**Directions**
Tally up every line in the records beneath that has "maketitle", and write down only the total.

----- Provided records -----

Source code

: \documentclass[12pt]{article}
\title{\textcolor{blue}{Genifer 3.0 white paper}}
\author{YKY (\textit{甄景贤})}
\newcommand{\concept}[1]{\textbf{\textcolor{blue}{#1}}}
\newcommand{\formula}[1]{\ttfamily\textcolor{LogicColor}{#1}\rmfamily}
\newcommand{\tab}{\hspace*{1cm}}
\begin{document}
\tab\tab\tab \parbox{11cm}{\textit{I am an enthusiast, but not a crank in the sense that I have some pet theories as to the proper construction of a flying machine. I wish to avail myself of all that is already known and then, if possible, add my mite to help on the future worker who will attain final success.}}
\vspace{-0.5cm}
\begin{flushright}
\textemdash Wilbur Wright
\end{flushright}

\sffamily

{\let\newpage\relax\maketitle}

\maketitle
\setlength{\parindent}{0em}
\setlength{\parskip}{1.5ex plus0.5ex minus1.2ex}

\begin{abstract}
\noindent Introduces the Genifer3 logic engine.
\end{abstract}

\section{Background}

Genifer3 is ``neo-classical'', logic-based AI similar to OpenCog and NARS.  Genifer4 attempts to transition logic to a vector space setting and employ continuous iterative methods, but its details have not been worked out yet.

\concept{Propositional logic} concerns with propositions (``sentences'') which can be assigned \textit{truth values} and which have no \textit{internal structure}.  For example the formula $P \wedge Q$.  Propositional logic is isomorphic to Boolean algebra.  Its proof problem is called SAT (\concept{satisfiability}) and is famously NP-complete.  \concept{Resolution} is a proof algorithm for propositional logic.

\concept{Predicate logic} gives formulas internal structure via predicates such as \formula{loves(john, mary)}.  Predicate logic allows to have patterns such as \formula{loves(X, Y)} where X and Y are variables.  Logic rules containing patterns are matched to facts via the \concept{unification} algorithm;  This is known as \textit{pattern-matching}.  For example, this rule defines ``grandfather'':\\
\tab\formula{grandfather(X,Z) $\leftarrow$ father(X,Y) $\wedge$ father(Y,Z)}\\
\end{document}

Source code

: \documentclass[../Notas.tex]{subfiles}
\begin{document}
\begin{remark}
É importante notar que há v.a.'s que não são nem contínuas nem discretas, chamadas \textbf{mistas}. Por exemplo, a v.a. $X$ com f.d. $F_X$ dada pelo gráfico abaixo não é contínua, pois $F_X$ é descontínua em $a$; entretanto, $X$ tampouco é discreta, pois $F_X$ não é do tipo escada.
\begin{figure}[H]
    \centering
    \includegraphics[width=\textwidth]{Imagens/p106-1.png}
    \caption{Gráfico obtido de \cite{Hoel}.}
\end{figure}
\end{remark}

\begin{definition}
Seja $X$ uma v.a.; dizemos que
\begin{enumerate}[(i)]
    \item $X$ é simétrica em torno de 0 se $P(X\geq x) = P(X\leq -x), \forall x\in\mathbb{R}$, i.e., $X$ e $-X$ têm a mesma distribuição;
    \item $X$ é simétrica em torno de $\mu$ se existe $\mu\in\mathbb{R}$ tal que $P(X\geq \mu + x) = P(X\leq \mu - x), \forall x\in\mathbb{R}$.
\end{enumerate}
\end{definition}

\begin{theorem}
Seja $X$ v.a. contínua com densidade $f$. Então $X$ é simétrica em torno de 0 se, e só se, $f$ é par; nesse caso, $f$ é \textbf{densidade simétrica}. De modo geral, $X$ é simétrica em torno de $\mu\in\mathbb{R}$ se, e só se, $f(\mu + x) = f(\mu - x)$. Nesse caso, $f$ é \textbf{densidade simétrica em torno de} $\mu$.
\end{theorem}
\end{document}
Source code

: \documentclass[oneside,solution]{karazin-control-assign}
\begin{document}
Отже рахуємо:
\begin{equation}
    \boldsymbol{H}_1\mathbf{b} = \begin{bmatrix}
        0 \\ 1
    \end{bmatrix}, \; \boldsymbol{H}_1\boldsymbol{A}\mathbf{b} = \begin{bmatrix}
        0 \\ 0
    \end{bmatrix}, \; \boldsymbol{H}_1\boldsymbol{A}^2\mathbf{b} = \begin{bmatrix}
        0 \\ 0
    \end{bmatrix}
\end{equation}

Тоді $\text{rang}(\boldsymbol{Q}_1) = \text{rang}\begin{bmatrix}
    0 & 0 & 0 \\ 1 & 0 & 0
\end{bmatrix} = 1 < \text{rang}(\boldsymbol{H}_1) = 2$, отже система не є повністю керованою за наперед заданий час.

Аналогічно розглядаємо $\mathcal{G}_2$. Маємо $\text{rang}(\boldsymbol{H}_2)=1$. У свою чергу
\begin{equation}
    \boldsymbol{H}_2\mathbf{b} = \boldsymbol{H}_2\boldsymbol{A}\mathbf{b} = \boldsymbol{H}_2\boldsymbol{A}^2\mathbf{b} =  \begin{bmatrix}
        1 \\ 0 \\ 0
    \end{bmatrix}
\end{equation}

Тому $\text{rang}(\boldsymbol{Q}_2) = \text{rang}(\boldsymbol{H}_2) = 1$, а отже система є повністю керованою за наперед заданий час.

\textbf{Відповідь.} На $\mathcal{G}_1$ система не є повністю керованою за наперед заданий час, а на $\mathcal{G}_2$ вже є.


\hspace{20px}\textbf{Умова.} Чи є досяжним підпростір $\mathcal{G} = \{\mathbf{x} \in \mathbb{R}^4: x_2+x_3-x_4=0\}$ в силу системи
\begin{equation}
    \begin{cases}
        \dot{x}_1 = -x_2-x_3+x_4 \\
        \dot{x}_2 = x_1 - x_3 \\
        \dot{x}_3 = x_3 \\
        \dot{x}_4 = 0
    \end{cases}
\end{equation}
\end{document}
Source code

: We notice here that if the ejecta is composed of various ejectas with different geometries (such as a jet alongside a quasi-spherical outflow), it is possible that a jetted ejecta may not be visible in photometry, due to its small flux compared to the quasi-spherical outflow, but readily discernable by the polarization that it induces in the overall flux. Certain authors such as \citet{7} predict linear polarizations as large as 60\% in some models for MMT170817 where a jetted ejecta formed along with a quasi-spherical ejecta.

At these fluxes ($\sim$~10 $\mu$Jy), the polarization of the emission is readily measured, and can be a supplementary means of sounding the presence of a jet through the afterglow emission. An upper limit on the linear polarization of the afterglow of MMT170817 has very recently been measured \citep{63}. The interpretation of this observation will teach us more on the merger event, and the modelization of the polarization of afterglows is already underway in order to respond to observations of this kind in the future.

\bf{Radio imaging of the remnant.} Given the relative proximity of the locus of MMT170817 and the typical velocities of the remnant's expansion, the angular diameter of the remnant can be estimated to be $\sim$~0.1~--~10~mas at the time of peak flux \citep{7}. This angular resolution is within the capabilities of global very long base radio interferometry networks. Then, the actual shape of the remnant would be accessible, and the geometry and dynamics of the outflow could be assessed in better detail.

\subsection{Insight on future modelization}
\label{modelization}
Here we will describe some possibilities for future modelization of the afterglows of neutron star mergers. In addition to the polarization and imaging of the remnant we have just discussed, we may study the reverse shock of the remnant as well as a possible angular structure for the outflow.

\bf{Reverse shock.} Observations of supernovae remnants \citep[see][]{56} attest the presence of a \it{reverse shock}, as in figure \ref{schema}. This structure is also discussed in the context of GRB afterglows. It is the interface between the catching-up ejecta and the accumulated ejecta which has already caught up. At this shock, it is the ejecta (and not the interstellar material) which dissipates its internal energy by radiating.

-----

**Result of the task**
2